The Unwritten Rules of History

Why Do We Celebrate Thanksgiving in Canada?

Why do we celebrate Thanksgiving in Canada?

(In honour of Thanksgiving, our regular Tuesday blog post is out on Monday!)

Growing up in a Jewish household in Montreal, Thanksgiving was never really on my radar. I mean, I knew it existed, but it had very little meaning for me personally. Mostly it was just a day off. At least, that’s how it was until I went over to my non-Jewish boyfriend’s house and experienced a “traditional” Canadian Thanksgiving for the first time. Oh my god, the mashed potatoes and gravy…. Anyways, after seeing a number of articles online that sounded wrong, I started wondering about the history of Canadian Thanksgiving. What I found both did, and didn’t, surprise me. So in this blog post, I’m going to talk about why we celebrate Thanksgiving in Canada, what distinguishes Canadian and American Thanksgiving, and what the holiday has to do with how we remember and forget our collective histories.

 

Presentism in Canadian Thanksgiving History

Let’s first establish what is not part of the history of Thanksgiving celebrations in Canada. First of all, I have seen a number of references to Robert Wolfall, chaplain to Martin Frobisher, giving a Thanksgiving Service off the coast of Nunavut on the 2nd of September, 1578. This is not the Thanksgiving service you are thinking of, with turkey and your drunk Uncle Bob. This is was a religious service that is part of Anglican liturgy, and was used on many occasions to give thanks for good things happening, like not dying of scurvy.

Happy Thanksgiving Card

Second, I’ve also seen a number of references to Samuel de Champlain’s Order of Good Cheer in 1605. This was an attempt to stave off boredom during the first winter in the settlement that would come to be called Port Royal (present day Annapolis Royal, NS). Basically, all the men (because there were no women) had to eat was hardtack and pork, so they tried to make it a little less depressing by planning elaborate celebrations, including theatrical performances at the Theatre de Neptune (which, not incidentally, saw the men playing both male and female roles).
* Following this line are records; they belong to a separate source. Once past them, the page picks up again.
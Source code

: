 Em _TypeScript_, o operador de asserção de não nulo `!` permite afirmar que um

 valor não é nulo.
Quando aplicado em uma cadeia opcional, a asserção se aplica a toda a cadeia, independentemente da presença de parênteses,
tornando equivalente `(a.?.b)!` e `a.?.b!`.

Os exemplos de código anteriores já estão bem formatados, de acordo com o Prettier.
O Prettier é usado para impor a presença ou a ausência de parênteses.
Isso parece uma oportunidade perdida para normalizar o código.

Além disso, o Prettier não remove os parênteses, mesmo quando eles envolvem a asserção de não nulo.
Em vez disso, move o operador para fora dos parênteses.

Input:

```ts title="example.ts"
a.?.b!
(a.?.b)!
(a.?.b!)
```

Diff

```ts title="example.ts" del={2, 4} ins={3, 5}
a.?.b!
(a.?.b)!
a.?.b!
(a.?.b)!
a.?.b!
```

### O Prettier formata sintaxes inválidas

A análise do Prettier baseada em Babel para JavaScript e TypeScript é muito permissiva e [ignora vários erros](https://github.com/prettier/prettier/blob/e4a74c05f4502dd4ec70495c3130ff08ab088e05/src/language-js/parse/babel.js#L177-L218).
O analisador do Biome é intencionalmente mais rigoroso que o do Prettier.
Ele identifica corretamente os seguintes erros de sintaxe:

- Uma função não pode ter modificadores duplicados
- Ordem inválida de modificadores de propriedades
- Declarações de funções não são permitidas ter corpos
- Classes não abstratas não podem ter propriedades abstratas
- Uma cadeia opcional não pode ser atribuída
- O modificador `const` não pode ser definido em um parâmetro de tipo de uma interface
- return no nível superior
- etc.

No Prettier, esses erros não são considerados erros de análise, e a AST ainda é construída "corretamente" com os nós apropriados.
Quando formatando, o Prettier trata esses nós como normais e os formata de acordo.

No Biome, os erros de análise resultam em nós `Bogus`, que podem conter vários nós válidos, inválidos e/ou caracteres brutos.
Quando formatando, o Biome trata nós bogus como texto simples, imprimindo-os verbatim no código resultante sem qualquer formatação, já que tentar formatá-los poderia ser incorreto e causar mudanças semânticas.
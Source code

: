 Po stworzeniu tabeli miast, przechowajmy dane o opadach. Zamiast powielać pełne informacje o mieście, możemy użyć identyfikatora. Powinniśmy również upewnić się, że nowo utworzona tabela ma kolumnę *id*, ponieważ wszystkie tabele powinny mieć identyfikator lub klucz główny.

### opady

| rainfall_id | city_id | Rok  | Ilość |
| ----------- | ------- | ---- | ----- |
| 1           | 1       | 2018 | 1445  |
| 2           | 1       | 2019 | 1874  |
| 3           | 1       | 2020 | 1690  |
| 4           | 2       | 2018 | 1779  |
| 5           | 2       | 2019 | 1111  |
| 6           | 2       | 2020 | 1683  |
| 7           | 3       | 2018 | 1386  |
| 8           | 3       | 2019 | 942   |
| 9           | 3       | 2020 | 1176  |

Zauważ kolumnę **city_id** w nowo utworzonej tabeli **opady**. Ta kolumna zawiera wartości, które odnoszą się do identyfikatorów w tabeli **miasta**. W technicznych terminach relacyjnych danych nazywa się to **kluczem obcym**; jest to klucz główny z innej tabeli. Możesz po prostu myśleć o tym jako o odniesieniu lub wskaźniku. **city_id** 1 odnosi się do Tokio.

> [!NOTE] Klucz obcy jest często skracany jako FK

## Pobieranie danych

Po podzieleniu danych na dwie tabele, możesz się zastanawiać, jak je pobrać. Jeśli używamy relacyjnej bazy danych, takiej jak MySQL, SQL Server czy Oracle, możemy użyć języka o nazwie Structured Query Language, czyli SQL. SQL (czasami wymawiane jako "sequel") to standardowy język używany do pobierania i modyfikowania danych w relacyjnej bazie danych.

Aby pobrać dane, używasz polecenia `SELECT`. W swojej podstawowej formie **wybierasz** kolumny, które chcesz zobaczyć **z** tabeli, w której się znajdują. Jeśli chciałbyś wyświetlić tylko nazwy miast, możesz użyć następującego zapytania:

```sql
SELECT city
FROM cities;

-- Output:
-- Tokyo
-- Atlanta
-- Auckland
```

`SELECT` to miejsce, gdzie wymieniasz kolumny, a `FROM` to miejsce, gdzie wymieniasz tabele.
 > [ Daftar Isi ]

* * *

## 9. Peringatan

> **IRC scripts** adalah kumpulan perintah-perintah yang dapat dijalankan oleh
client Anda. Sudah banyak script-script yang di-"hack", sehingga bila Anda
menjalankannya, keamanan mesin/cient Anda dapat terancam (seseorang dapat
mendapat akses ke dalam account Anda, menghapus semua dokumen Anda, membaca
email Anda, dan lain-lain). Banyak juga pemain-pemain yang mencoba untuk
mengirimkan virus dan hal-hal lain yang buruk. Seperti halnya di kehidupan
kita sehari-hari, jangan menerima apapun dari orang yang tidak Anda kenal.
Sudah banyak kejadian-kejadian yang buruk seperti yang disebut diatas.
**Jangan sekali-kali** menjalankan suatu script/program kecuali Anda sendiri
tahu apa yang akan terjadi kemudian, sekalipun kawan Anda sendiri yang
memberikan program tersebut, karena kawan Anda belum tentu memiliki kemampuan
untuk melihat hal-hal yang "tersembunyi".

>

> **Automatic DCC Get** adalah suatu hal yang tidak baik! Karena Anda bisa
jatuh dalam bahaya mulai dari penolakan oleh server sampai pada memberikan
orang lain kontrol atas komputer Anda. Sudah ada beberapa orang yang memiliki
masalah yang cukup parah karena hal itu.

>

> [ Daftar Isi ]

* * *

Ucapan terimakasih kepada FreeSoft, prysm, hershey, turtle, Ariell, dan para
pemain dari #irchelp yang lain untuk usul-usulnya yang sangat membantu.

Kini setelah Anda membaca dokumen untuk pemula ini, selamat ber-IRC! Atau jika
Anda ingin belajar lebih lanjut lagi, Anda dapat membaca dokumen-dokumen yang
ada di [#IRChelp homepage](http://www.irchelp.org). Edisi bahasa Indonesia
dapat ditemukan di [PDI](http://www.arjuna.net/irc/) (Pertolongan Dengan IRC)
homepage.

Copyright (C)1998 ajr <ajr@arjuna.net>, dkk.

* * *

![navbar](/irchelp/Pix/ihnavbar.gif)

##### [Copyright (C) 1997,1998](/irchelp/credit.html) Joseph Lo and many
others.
There are also a number of other early instances referenced, from the planting of the wooden cross on the top of Mount Royal (1643), to the celebration in Halifax at the end of the Seven Year’s War (1763), and so on. So why don’t these occasions count as early “Thanksgivings”? First of all, they were usually religious services performed after something bad had happened. And second of all, they had nothing to do with the time of the year. But, more importantly, reading modern concepts (like Thanksgiving) back into the past is a form of presentism, which is something that all good historians avoid.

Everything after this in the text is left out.